[Feature] Implement string function ord with unicode alias following DuckDB semantics#60409
[Feature] Implement string function ord with unicode alias following DuckDB semantics#60409
Conversation
|
Thank you for your contribution to Apache Doris. Please clearly describe your PR:
|
Co-authored-by: zclllyybb <61408379+zclllyybb@users.noreply.github.com>
Co-authored-by: zclllyybb <61408379+zclllyybb@users.noreply.github.com>
|
run buildall |
TPC-H: Total hot run time: 31748 ms |
ClickBench: Total hot run time: 28.61 s |
BE UT Coverage ReportIncrement line coverage Increment coverage report
|
BE Regression && UT Coverage ReportIncrement line coverage Increment coverage report
|
FE Regression Coverage ReportIncrement line coverage |
BE Regression && UT Coverage ReportIncrement line coverage Increment coverage report
|
FE Regression Coverage ReportIncrement line coverage |
| void register_function_string(SimpleFunctionFactory& factory) { | ||
| factory.register_function<FunctionStringParseDataSize>(); | ||
| factory.register_function<FunctionStringASCII>(); | ||
| factory.register_function<FunctionStringOrd>(); |
There was a problem hiding this comment.
in duckdb, ord is just an alias for unicode, detail see duckdb.string_function.

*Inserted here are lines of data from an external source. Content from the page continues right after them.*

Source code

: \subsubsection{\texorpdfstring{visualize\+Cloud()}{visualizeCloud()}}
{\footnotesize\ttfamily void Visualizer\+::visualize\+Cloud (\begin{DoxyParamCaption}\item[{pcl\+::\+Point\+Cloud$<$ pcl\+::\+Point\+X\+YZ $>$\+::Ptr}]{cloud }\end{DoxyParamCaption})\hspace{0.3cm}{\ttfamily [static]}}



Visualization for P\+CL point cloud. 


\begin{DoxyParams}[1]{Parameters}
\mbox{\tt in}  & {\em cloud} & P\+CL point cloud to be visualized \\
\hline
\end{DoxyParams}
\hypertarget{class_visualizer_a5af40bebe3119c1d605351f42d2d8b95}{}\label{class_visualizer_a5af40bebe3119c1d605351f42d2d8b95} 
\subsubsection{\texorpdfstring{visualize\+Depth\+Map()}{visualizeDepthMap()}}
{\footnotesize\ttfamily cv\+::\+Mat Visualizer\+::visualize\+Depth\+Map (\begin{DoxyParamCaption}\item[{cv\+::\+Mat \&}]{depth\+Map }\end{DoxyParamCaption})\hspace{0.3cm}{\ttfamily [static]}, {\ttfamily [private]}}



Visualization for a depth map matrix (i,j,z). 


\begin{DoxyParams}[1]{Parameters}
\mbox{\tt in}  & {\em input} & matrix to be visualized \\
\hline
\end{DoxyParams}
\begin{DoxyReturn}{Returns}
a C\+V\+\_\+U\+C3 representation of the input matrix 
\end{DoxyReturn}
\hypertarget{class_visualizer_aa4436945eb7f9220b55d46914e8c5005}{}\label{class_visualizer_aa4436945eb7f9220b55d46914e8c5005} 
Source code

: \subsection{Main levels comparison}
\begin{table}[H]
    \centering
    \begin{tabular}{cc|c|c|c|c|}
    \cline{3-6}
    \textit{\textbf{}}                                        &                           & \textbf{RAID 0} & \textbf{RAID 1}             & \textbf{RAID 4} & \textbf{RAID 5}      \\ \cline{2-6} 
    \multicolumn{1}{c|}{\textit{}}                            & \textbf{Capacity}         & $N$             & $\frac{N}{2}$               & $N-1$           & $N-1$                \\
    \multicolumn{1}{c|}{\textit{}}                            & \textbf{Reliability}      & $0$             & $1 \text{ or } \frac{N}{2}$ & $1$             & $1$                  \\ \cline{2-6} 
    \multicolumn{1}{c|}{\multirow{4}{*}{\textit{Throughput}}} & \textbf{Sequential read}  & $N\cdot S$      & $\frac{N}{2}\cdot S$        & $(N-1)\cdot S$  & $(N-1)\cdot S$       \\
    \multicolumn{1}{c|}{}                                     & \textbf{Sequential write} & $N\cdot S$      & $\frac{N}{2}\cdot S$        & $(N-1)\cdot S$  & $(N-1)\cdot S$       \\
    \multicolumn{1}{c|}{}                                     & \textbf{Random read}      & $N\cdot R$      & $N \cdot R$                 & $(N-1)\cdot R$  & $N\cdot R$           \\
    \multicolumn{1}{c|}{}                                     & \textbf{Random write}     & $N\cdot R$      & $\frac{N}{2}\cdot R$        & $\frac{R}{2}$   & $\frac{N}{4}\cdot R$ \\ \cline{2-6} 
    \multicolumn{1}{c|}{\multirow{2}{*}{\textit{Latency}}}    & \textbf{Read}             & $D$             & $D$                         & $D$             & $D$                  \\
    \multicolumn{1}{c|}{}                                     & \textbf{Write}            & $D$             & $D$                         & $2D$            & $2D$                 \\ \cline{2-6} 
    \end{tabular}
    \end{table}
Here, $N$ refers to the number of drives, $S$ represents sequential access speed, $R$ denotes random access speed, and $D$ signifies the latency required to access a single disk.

So I think we could add an unicode alias here
Co-authored-by: zclllyybb <61408379+zclllyybb@users.noreply.github.com>
|
Add constant folding implementation to |
Co-authored-by: zclllyybb <61408379+zclllyybb@users.noreply.github.com>
|
run buildall |
TPC-H: Total hot run time: 30407 ms |
ClickBench: Total hot run time: 28.33 s |
FE UT Coverage ReportIncrement line coverage |
BE UT Coverage ReportIncrement line coverage Increment coverage report
|
BE Regression && UT Coverage ReportIncrement line coverage Increment coverage report
|
FE Regression Coverage ReportIncrement line coverage |
|
PR approved by anyone and no changes requested. |
|
PR approved by at least one committer and no changes requested. |
|
感觉实现的不太好啊 |
|
|
||
| public static final List<FunctionSignature> SIGNATURES = ImmutableList.of( | ||
| FunctionSignature.ret(BigIntType.INSTANCE).args(VarcharType.SYSTEM_DEFAULT), | ||
| FunctionSignature.ret(BigIntType.INSTANCE).args(StringType.INSTANCE) |
There was a problem hiding this comment.
为啥是返回int64呢?我看实现好像int32就可以了啊。
There was a problem hiding this comment.
ScalarFunction UnicodeFun::GetFunction() {
return ScalarFunction({LogicalType::VARCHAR}, LogicalType::INTEGER,
ScalarFunction::UnaryFunction<string_t, int32_t, UnicodeOperator>);
}duckdb是返回int32的
Implements
ord(string)function that returns the Unicode code point of the first character, following DuckDB semantics. Addsunicodeas an alias.Backend
StringOrdinfunction_string.cppwith proper UTF-8 decoding (1-4 byte sequences)Int64to accommodate full Unicode range (U+0000 to U+10FFFF)unicodealias viaregister_alias()Frontend
Ord.javascalar function returningBigIntTypeordandunicodeinBuiltinScalarFunctions.javaScalarFunctionVisitor.javaFE Constant Folding
@ExecFunctionimplementations inStringArithmetic.javafor compile-time evaluationTests
query_p0andnereids_p0suitesfold_constant_string_arithmatic.groovyExample
Key difference from
ascii()ascii()returns the first byte value;ord()/unicode()decodes UTF-8 and returns the actual Unicode code point.💬 We'd love your input! Share your thoughts on Copilot coding agent in our 2 minute survey.